Freibier für alle
TiAM FundResearch blickt auf die vergangene Woche zurück und gibt einen Ausblick auf die kommenden Tage. Diesmal im Fokus: ein Plädoyer fürs bedingungslose Grundeinkommen - oder wenigstens einen großen Schluck aus der Pulle.05.09.2022 | 07:30 Uhr
Rückblick auf die vergangene Woche
Am Sonntagvormittag haben die Koalitionäre ein 65 Milliarden Euro schweres, drittes Entlastungspaket verkündet. Die Regierung hat die Gießkanne ordentlich mit Wohltaten gefüllt. Die Highlights: Rentner erhalten zum 1. Dezember 2022 einmalig 300 Euro, Studierende 200 Euro. Der Gaspreis soll gedeckelt werden, die Details werden noch geklärt. Der Heizkostenzuschuss wird kurzfristig verdoppelt: Studierende und Azubis erhalten jetzt einmalig 230 Euro, Wohngeld-Empfänger 270 Euro. Später wird der Zuschuss für Wohngeldberechtigte dauerhaft in das Wohngeld integriert. Ein Einpersonenhaushalt erhält künftig 415 Euro, ein Zweipersonenhaushalt 540 Euro, für jede weitere Person werden zusätzliche 100 Euro fällig. Das Bürgergeld, das ab 1. Januar 2023 das Arbeitslosengeld II und das Sozialgeld ablöst, wird schon zum Start um 50 auf auf 500 Euro erhöht. Das Kindergeld wird ab dem 1. Januar 2023 um 18 Euro monatlich für das erste und zweite Kind angehoben. Ein 9-Euro-Ticket wird es zwar nicht mehr geben, aber für einen Pauschalpreis von 49 bis 69 Euro pro Monat werden Bürger auch in Zukunft mit dem ÖPNV nach Sylt oder sonst wohin fahren können.
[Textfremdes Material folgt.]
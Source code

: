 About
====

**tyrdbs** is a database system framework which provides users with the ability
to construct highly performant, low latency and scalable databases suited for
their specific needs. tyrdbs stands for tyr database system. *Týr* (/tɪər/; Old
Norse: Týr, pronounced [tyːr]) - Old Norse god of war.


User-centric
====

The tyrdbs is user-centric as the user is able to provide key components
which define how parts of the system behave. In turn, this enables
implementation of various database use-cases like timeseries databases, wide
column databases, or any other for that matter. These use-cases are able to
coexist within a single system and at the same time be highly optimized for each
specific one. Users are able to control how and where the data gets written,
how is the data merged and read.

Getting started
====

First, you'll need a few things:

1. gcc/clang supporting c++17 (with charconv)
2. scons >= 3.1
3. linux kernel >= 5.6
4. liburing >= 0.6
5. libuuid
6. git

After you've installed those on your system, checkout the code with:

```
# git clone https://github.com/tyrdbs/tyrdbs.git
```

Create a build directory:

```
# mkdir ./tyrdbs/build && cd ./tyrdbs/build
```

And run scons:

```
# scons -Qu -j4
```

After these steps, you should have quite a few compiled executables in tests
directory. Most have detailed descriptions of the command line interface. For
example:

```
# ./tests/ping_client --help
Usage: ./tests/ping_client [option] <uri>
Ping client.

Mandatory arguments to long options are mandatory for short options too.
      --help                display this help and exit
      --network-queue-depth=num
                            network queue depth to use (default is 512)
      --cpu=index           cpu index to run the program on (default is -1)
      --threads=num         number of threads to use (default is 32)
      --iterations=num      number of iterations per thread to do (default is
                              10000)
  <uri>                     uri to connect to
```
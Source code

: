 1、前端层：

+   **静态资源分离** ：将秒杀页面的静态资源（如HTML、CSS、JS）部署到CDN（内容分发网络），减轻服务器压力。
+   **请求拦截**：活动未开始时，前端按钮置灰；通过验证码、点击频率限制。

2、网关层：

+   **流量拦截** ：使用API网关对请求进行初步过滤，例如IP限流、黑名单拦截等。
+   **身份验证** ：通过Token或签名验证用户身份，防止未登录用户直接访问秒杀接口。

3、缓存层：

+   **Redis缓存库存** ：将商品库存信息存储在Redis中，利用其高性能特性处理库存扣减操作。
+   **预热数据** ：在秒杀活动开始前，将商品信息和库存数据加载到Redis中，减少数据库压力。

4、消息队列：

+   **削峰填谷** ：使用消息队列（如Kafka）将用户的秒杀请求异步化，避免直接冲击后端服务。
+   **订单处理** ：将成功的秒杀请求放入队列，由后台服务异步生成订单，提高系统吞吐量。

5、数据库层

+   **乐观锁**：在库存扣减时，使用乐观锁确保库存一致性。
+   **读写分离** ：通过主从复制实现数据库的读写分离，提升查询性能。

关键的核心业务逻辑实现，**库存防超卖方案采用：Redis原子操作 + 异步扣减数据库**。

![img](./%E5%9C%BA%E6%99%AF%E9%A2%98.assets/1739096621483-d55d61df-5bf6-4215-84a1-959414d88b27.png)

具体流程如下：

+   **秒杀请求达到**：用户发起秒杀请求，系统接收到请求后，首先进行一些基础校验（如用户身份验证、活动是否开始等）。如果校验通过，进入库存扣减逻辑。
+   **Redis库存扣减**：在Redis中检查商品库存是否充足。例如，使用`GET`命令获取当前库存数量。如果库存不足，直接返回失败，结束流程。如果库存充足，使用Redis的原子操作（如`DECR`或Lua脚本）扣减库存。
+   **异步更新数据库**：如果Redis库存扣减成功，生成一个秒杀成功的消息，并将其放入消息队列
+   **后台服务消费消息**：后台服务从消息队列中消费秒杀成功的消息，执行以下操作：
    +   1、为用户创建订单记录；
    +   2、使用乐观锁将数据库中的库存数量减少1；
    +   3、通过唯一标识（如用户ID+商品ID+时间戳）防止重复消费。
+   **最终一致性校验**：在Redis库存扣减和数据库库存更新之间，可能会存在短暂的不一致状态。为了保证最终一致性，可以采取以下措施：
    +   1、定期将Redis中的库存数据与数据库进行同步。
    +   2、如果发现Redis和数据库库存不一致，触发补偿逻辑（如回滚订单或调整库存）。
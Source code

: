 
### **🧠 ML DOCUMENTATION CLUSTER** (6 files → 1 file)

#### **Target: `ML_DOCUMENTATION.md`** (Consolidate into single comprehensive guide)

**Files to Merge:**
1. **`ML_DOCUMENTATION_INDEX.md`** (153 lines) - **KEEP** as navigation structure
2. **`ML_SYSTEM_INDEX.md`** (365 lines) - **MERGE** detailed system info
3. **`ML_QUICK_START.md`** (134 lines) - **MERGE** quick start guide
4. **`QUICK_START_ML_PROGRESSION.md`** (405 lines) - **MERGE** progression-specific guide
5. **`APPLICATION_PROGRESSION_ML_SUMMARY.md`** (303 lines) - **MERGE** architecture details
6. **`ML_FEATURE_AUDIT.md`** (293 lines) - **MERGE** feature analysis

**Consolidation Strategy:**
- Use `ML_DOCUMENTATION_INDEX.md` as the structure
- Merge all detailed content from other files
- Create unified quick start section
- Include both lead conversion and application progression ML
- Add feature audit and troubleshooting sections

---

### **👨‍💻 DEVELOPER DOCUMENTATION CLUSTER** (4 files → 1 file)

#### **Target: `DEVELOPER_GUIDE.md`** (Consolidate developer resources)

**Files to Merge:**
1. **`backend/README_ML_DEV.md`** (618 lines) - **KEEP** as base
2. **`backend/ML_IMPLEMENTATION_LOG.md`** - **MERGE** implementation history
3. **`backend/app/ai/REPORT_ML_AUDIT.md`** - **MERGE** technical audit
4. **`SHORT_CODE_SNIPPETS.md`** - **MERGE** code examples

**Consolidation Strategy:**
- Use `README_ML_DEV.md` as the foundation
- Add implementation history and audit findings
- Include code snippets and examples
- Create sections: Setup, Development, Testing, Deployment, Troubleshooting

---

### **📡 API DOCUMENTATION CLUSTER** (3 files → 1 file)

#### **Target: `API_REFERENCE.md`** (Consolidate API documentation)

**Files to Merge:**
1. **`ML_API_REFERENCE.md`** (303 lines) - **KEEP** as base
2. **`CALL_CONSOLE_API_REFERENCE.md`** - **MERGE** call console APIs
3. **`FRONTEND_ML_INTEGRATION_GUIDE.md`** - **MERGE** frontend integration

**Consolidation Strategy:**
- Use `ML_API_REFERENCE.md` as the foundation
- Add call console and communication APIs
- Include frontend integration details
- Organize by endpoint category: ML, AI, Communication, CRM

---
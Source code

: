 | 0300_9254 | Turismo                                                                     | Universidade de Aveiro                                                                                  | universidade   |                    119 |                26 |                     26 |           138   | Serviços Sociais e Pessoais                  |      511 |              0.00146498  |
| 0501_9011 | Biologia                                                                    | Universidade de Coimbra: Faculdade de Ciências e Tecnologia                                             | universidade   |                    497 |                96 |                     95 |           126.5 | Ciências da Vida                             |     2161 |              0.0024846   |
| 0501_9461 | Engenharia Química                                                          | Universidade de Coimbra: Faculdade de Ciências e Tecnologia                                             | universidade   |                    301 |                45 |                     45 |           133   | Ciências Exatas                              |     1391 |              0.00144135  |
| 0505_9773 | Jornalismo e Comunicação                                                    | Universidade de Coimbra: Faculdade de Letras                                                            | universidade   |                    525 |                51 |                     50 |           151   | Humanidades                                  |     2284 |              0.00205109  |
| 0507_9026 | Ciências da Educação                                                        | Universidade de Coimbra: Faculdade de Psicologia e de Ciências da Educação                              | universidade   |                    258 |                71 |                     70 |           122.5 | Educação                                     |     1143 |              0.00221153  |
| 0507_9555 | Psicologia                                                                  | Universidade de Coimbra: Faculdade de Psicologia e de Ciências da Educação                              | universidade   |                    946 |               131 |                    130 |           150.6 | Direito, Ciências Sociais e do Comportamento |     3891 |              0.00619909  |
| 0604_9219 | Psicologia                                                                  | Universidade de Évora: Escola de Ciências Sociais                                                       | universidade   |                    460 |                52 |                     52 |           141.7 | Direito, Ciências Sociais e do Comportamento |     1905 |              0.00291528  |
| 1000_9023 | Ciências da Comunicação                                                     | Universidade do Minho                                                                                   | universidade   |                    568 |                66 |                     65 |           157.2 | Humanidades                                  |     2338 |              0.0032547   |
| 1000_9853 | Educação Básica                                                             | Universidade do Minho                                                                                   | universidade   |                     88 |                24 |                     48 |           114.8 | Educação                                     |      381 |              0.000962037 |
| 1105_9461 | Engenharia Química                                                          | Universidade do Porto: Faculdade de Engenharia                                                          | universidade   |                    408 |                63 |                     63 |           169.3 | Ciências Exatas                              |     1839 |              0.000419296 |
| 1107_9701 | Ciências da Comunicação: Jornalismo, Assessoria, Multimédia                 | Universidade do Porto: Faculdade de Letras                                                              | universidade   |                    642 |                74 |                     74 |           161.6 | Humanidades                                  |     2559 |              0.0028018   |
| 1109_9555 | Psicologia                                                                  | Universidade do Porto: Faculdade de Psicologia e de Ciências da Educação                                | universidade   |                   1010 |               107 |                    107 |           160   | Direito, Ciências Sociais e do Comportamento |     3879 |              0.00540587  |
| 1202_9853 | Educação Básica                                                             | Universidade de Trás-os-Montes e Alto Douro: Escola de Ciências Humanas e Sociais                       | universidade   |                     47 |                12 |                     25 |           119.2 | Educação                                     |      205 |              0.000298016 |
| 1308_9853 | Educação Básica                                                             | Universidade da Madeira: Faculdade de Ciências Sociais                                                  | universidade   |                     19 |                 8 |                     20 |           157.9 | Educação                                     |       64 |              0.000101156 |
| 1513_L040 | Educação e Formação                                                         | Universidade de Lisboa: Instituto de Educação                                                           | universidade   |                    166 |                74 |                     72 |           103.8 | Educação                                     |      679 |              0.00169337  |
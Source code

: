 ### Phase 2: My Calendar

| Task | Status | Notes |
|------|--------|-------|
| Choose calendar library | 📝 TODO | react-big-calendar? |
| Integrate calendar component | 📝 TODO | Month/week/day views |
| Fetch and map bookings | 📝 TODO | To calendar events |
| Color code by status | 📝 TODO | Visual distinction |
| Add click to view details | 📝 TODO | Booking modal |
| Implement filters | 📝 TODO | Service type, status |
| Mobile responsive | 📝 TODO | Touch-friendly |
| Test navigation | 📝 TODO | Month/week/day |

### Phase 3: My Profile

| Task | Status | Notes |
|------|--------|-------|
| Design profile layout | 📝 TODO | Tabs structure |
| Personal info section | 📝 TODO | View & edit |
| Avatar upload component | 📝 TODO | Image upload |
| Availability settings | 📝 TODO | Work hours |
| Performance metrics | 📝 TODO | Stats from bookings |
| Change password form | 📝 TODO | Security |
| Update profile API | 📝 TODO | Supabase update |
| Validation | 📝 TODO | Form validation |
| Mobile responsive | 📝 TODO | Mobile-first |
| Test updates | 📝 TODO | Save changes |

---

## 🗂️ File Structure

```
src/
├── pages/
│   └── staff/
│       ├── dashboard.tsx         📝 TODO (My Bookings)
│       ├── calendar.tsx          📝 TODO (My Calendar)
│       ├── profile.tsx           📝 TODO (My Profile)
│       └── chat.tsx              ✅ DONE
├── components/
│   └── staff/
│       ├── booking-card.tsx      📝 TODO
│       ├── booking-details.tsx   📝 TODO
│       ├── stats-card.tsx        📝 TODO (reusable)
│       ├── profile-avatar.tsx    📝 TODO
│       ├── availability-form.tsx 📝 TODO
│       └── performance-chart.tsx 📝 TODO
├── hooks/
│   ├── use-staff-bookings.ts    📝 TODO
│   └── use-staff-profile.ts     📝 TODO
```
Damit die Nahverkehrsnetze nicht unter der zu erwartenden Last zusammenbrechen, erhalten Länder und Kommunen für deren Erhalt und Ausbau jährlich 1,5 Milliarden Euro aus der Bundeskasse. Die Umsatzsteuer für Gas wird auf sieben Prozent abgesenkt, die EEG-Umlage abgeschafft und die Fernpendlerpauschale (ab 21 km) um drei Cent pro Kilometer erhöht. Wie gesagt: Das sind nur die Highlights.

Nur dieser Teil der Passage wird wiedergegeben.